On Nov 28, 2011, at 9:15 PM, Jeff Wheeler wrote:
On Mon, Nov 28, 2011 at 4:51 PM, Owen DeLong <owen@delong.com> wrote:
Technically, absent buggy {firm,soft}ware, you can use a /127. There's no actual benefit to doing anything longer than a /64 unless you have buggy *ware (ping pong attacks only work against buggy *ware), and there can be some advantages to choosing addresses other than ::1 and ::2 in some cases. If you're letting outside packets target your point-to-point links, you have bigger problems than neighbor table attacks. If not, then the neighbor table attack is a bit of a red-herring.
Owen and I have discussed this in great detail off-list. Nearly every time this topic comes up, he posts in public that neighbor table exhaustion is a non-issue. I thought I'd mention that his plan for handling neighbor table attacks against his networks is whack-a-mole. That's right, wait for customer services to break, then have NOC guys attempt to clear tables, filter traffic, or disable services; and repeat that if the attacker is determined or going after his network rather than one of his downstream customers.
That's _NOT_ a fair characterization of what I said above, nor is it a fair characterization of my approach to dealing with neighbor table attacks.

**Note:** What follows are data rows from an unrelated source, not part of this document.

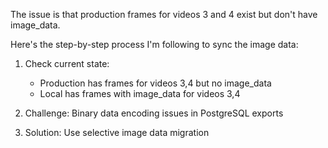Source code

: The issue is that production frames for videos 3 and 4 exist but don't have image_data.

Here's the step-by-step process I'm following to sync the image data:

1. Check current state:
   - Production has frames for videos 3,4 but no image_data
   - Local has frames with image_data for videos 3,4

2. Challenge: Binary data encoding issues in PostgreSQL exports

3. Solution: Use selective image data migration

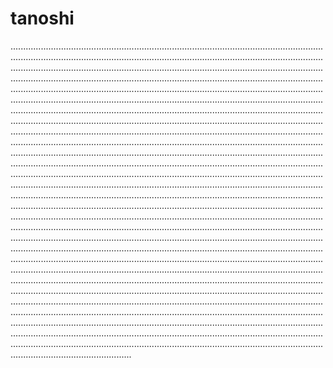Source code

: # tanoshi
............................................................................................................................................................................................................................................................................................................................................................................................................................................................................................................................................................................................................................................................................................................................................................................................................................................................................................................................................................................................................................................................................................................................................................................................................................................................................................................................................................................................................................................................................................................................................................................................................................................................................................................................................................................................................................................................................................................................................................................................................................................................................................................................................................................................................................................................................................................................................................................................................................................................................................................................................................................................................................................................................................................................................................................................................................................................................................................................................................................................................................................................................................................................................................................................................................................................................................................................................................................................................................................................................................................................................................................................................................................................................................................................................................................................
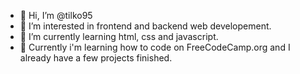 - 👋 Hi, I’m @tilko95
- 👀 I’m interested in frontend and backend web developement.
- 🌱 I’m currently learning html, css and javascript.
- 💞️ Currently i'm learning how to code on FreeCodeCamp.org and I already have a few projects finished.

<!---
tilko95/tilko95 is a ✨ special ✨ repository because its `README.md` (this file) appears on your GitHub profile.
You can click the Preview link to take a look at your changes.
--->
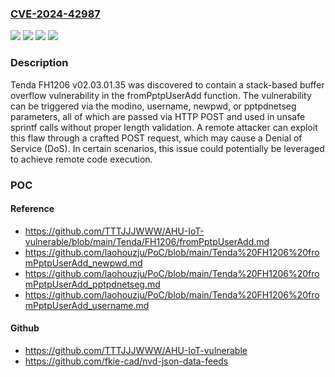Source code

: ### [CVE-2024-42987](https://cve.mitre.org/cgi-bin/cvename.cgi?name=CVE-2024-42987)
![](https://img.shields.io/static/v1?label=Product&message=n%2Fa&color=blue)
![](https://img.shields.io/static/v1?label=Version&message=02.03.01.35%20&color=brightgreen)
![](https://img.shields.io/static/v1?label=Version&message=n%2Fa%20&color=brightgreen)
![](https://img.shields.io/static/v1?label=Vulnerability&message=n%2Fa&color=brightgreen)

### Description

Tenda FH1206 v02.03.01.35 was discovered to contain a stack-based buffer overflow vulnerability in the fromPptpUserAdd function. The vulnerability can be triggered via the modino, username, newpwd, or pptpdnetseg parameters, all of which are passed via HTTP POST and used in unsafe sprintf calls without proper length validation. A remote attacker can exploit this flaw through a crafted POST request, which may cause a Denial of Service (DoS). In certain scenarios, this issue could potentially be leveraged to achieve remote code execution.

### POC

#### Reference
- https://github.com/TTTJJJWWW/AHU-IoT-vulnerable/blob/main/Tenda/FH1206/fromPptpUserAdd.md
- https://github.com/laohouzju/PoC/blob/main/Tenda%20FH1206%20fromPptpUserAdd_newpwd.md
- https://github.com/laohouzju/PoC/blob/main/Tenda%20FH1206%20fromPptpUserAdd_pptpdnetseg.md
- https://github.com/laohouzju/PoC/blob/main/Tenda%20FH1206%20fromPptpUserAdd_username.md

#### Github
- https://github.com/TTTJJJWWW/AHU-IoT-vulnerable
- https://github.com/fkie-cad/nvd-json-data-feeds

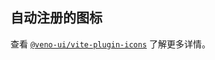 ## 自动注册的图标

查看 [`@veno-ui/vite-plugin-icons`](https://github.com/qq15725/veno-ui/blob/master/packages/vite-plugin-icons) 了解更多详情。

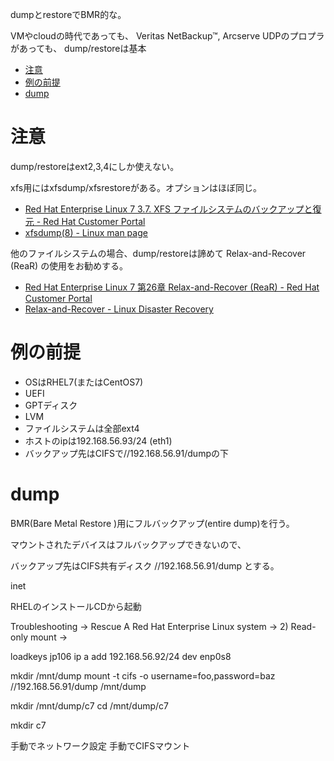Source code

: dumpとrestoreでBMR的な。

VMやcloudの時代であっても、
Veritas NetBackup™, Arcserve UDPのプロプラがあっても、
dump/restoreは基本

- [注意](#%E6%B3%A8%E6%84%8F)
- [例の前提](#%E4%BE%8B%E3%81%AE%E5%89%8D%E6%8F%90)
- [dump](#dump)

# 注意

dump/restoreはext2,3,4にしか使えない。

xfs用にはxfsdump/xfsrestoreがある。オプションはほぼ同じ。

- [Red Hat Enterprise Linux 7 3.7. XFS ファイルシステムのバックアップと復元 - Red Hat Customer Portal](https://access.redhat.com/documentation/ja-jp/red_hat_enterprise_linux/7/html/storage_administration_guide/xfsbackuprestore)
- [xfsdump(8) - Linux man page](https://linux.die.net/man/8/xfsdump)


他のファイルシステムの場合、dump/restoreは諦めて
Relax-and-Recover (ReaR) 
の使用をお勧めする。
- [Red Hat Enterprise Linux 7 第26章 Relax-and-Recover (ReaR) - Red Hat Customer Portal](https://access.redhat.com/documentation/ja-jp/red_hat_enterprise_linux/7/html/system_administrators_guide/ch-relax-and-recover_rear)
- [Relax-and-Recover - Linux Disaster Recovery](http://relax-and-recover.org/)


# 例の前提

- OSはRHEL7(またはCentOS7)
- UEFI
- GPTディスク
- LVM
- ファイルシステムは全部ext4
- ホストのipは192.168.56.93/24 (eth1)
- バックアップ先はCIFSで//192.168.56.91/dumpの下

# dump

BMR(Bare Metal Restore )用にフルバックアップ(entire dump)を行う。


マウントされたデバイスはフルバックアップできないので、

バックアップ先はCIFS共有ディスク
//192.168.56.91/dump 
とする。

inet 


RHELのインストールCDから起動

Troubleshooting -> 
Rescue A Red Hat Enterprise Linux system ->
2) Read-only mount -> <return>

loadkeys jp106
ip a add 192.168.56.92/24 dev enp0s8

mkdir /mnt/dump
mount -t cifs -o username=foo,password=baz //192.168.56.91/dump /mnt/dump

mkdir /mnt/dump/c7
cd /mnt/dump/c7

mkdir c7

手動でネットワーク設定
手動でCIFSマウント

What I said above is that if you allow random traffic aimed at your point to point links, you're doing something dumb. If you don't allow random traffic, you don't have a neighbor table exhaustion attack reaching your point to point interfaces. It's that simple. That's what I said above. As to my actual plan for dealing with it, what I said was that if we ever see a neighbor table attack start causing problems with services, we'd address it at that time. Likely we would address it more globally and not through a whack-a-mole process. I did not give details of all of our mitigation strategies, nor can I. What I can say is that we do have several /64s that could be attacked such that we'd notice the attack. Most likely the attack wouldn't break anything that is a production service before we could mitigate it. In more than a decade of running production IPv6 networks, we have yet to see a neighbor table attack. Further, when you consider that most attacks have a purpose, neighbor table attacks are both more difficult and less effective than other attack vectors that are readily available. As such, I think they are less attractive to would-be attackers.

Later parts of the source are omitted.